Votes for A. & P. Stockholders

The world's biggest grocery, The Great Atlantic & Pacific Tea Co., last week announced plans to give shareholders outside the Hartford family a vote in how the family-controlled corporation will be run. Some 19% of A. & P. stock is now held by the public, but the shares carry no regular voting power. The move is the first step in what Wall Street believes is a plan for the heirs of A. & P. Founder George H. Hartford* to sell part of their 81% stock interest in the food chain (last fiscal year sales: $4.8 billion).

To lay the groundwork for the sale of stock, A. & P. President Ralph W. Burger outlined a proposal, expected to be approved at a meeting in December, to 1) replace present nonvoting common and preferred stock with a single class of voting common stock; 2) split all outstanding common shares on a 10-for-1 basis and issue three shares of common for each preferred share; 3) apply for listing of the new common stock on the New York Stock Exchange.

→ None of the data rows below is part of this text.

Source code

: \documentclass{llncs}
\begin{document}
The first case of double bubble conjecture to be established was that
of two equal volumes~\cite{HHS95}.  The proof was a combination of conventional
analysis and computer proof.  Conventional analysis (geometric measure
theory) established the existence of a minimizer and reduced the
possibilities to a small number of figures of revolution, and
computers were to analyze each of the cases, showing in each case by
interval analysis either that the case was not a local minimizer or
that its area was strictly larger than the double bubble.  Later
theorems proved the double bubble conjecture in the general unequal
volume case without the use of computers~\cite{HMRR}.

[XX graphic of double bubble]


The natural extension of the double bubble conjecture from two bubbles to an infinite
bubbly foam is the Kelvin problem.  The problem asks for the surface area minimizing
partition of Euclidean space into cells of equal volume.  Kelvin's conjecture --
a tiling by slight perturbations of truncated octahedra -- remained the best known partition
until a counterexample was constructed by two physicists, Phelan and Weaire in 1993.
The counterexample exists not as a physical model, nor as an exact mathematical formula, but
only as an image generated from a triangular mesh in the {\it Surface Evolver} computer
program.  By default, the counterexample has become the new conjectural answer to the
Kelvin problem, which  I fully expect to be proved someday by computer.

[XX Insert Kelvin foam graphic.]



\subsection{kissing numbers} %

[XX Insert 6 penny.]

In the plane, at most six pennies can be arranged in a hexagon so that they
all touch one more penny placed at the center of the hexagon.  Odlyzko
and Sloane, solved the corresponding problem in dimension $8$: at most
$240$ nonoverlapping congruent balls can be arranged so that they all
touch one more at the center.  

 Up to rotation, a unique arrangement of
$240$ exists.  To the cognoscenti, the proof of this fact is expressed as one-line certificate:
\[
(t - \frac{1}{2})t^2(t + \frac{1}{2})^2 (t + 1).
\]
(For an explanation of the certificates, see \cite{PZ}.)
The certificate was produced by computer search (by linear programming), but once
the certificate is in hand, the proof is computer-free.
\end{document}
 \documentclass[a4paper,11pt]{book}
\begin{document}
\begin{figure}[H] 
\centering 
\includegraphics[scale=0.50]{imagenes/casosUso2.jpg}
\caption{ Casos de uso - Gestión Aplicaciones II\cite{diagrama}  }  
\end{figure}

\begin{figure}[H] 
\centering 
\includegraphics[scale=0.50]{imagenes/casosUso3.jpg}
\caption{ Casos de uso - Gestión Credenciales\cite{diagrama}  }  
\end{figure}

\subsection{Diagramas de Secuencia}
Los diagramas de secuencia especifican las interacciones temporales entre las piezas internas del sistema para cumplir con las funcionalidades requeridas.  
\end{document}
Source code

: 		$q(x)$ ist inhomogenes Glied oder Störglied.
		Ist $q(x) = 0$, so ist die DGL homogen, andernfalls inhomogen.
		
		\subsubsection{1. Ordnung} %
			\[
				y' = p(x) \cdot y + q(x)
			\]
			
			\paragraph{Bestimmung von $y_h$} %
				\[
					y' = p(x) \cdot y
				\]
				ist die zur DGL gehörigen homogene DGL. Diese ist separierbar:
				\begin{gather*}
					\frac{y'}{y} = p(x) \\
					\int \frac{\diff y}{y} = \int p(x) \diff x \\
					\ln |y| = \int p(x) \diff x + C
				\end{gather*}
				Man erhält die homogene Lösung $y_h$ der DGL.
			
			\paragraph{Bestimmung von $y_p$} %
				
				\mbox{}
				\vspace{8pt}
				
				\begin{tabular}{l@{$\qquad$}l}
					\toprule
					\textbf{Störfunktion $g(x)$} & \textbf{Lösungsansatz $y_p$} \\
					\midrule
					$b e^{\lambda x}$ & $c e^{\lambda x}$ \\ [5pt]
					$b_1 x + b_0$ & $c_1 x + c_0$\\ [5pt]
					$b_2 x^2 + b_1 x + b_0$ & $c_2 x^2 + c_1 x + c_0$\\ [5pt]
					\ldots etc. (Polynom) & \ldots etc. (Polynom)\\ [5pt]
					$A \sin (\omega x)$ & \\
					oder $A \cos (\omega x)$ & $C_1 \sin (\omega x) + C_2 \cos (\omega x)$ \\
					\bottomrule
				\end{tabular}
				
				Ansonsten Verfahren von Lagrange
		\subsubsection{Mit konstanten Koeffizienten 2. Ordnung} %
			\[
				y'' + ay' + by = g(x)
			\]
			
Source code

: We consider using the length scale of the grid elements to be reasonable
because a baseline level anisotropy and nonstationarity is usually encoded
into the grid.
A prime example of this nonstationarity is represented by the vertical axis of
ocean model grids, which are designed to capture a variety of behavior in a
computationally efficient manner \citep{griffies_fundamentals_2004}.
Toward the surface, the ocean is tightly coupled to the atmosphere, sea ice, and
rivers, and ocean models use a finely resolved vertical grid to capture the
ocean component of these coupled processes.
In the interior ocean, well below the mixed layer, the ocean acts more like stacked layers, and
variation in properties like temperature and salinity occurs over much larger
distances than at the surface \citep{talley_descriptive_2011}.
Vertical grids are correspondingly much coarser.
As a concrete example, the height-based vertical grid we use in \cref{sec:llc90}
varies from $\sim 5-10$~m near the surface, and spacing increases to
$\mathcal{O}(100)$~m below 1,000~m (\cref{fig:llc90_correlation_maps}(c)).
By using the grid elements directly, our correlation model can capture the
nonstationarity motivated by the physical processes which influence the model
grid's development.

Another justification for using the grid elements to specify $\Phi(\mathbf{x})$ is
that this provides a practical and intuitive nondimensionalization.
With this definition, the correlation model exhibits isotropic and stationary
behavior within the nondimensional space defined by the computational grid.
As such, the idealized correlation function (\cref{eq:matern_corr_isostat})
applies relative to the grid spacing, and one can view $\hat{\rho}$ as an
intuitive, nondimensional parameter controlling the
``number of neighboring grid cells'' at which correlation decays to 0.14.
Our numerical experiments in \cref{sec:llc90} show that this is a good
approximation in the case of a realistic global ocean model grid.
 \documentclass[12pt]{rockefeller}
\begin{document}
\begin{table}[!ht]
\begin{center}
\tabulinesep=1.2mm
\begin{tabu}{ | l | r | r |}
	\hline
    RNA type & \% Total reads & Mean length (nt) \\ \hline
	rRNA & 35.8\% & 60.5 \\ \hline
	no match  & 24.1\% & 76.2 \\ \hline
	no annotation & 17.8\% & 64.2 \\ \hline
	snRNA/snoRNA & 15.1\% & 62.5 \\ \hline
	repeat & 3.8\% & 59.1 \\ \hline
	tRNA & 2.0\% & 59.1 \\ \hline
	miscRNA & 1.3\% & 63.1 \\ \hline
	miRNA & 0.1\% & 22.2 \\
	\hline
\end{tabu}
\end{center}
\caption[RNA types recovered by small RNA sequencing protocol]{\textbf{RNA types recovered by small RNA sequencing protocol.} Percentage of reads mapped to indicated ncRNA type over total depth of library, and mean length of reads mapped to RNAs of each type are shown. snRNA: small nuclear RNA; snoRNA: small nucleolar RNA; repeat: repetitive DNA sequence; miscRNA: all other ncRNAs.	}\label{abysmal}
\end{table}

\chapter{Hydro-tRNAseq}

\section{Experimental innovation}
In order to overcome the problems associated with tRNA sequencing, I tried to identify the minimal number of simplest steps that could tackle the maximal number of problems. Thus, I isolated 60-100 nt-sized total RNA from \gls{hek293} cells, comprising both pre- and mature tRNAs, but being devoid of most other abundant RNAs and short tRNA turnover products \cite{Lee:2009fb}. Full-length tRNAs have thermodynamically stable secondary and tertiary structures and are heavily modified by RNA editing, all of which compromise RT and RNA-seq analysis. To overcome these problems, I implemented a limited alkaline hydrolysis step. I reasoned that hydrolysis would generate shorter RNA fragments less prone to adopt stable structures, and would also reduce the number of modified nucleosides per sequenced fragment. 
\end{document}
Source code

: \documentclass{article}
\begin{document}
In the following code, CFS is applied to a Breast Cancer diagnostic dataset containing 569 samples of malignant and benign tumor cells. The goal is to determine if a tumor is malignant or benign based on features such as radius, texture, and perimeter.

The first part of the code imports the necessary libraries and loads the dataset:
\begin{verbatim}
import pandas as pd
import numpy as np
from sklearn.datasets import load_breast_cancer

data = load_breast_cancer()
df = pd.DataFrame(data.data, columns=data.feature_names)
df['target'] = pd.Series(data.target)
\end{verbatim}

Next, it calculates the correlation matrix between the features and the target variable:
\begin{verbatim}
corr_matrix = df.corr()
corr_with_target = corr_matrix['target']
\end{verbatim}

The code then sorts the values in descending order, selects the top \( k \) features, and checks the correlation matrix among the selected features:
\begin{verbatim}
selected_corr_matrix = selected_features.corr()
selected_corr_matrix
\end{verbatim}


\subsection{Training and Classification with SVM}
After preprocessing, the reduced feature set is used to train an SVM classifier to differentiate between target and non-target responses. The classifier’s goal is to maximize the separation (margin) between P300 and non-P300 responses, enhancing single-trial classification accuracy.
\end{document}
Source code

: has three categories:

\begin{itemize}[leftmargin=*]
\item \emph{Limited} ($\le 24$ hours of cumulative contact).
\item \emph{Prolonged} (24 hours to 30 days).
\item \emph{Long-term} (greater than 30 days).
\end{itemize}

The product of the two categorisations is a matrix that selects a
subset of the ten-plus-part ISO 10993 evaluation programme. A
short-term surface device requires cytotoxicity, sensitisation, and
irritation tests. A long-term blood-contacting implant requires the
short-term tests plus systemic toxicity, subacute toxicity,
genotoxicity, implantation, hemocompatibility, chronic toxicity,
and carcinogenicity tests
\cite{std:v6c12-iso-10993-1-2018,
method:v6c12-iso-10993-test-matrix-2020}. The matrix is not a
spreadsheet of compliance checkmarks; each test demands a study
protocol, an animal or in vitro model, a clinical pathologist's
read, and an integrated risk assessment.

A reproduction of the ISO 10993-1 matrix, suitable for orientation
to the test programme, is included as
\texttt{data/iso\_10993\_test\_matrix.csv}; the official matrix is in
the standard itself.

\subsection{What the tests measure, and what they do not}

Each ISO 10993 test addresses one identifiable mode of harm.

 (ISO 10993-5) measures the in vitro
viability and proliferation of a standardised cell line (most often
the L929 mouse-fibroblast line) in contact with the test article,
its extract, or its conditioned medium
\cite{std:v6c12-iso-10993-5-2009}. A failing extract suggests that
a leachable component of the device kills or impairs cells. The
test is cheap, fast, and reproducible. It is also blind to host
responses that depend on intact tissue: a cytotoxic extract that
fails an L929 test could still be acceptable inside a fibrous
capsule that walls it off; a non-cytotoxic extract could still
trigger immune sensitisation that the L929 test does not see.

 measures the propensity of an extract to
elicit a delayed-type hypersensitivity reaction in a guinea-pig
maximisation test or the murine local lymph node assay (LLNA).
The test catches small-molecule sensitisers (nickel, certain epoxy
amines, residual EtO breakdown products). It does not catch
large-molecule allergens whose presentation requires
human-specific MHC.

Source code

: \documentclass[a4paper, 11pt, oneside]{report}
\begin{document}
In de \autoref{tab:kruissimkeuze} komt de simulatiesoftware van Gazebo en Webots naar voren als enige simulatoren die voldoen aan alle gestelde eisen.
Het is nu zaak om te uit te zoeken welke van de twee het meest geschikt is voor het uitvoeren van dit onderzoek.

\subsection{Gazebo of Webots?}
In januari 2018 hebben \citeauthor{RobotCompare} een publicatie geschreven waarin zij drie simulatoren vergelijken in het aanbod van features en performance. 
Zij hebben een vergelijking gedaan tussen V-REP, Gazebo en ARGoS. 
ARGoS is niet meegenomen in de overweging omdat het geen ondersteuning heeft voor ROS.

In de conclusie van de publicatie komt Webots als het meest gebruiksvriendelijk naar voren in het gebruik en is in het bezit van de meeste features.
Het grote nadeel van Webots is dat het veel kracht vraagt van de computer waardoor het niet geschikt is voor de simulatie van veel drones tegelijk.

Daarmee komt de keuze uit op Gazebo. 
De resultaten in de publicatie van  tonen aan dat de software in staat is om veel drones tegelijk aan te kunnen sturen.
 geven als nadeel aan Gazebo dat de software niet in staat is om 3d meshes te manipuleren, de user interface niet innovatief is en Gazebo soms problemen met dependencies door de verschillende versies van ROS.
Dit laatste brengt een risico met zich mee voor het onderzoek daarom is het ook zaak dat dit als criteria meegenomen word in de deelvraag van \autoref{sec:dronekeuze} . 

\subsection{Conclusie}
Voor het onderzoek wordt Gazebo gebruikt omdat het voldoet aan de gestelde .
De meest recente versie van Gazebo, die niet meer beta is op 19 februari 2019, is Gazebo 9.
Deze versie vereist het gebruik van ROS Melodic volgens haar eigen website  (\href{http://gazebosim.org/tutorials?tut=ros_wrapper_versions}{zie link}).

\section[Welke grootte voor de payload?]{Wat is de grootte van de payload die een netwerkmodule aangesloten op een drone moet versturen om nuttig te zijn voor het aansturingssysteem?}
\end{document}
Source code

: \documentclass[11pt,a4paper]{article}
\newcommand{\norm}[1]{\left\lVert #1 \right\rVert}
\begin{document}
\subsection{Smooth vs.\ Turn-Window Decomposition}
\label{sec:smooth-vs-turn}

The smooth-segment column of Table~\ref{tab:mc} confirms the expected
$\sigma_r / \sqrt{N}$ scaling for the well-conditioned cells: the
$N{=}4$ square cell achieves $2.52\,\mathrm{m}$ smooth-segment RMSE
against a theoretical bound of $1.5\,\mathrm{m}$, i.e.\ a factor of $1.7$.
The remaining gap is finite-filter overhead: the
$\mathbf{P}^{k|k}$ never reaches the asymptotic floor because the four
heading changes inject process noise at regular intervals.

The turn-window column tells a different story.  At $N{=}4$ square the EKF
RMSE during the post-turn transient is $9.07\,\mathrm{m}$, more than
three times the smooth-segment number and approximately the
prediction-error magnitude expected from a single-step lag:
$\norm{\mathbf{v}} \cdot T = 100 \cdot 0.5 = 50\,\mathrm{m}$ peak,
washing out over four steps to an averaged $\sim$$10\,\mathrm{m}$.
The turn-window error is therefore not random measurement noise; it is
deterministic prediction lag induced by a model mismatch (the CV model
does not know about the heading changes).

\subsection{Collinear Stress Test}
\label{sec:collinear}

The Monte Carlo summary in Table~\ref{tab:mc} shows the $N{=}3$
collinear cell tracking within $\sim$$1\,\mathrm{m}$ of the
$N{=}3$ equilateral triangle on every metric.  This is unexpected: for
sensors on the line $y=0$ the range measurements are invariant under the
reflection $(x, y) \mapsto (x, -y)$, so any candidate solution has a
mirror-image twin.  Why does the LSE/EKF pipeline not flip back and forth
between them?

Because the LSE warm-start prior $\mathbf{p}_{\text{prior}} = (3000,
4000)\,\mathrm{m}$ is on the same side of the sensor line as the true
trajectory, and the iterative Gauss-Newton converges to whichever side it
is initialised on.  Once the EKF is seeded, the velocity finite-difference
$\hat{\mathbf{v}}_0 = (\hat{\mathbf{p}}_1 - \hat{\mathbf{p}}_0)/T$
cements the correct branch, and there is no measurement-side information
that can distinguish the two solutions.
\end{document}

There will be only a single issue of A. & P. stock of 21,639,206 shares outstanding (of the 28 million authorized) when the changes are approved. Each share, both family and publicly held, will carry one vote. More shares will probably be offered later. In addition, the heirs and the Hartford charitable foundation are expected to lighten their holdings in order to diversify their investments or for inheritance tax purposes.

When word first circulated on Wall Street in October 1957 that a plan was being considered to broaden public ownership in the company, the nonvoting common stock was selling for about $175 a share on the American Stock Exchange. It has risen steadily since then and closed at $445 a share the day before the plan was announced. Next day it scooted up 40 points to close at week's end at $485.

* Four of Founder Hartford's grandchildren and a great-granddaughter each own 10% of the voting stock. They are George Huntington Hartford II, theatrical producer and art fancier, of Manhattan; Mrs. John F. Bryce of Manhattan; Mrs. Charles Robertson of Huntington, L.I.; Mrs. Allan J. Mclntosh of Bedford Village, N.Y.; and Mrs. Henry G. Carpenter of Shelter Island, N.Y. Five other descendants each own 2% of the outstanding voting stock, and another 40% is in the John A. Hartford Foundation set up by brothers John and George Hartford (TIME, Oct. 7, 1957).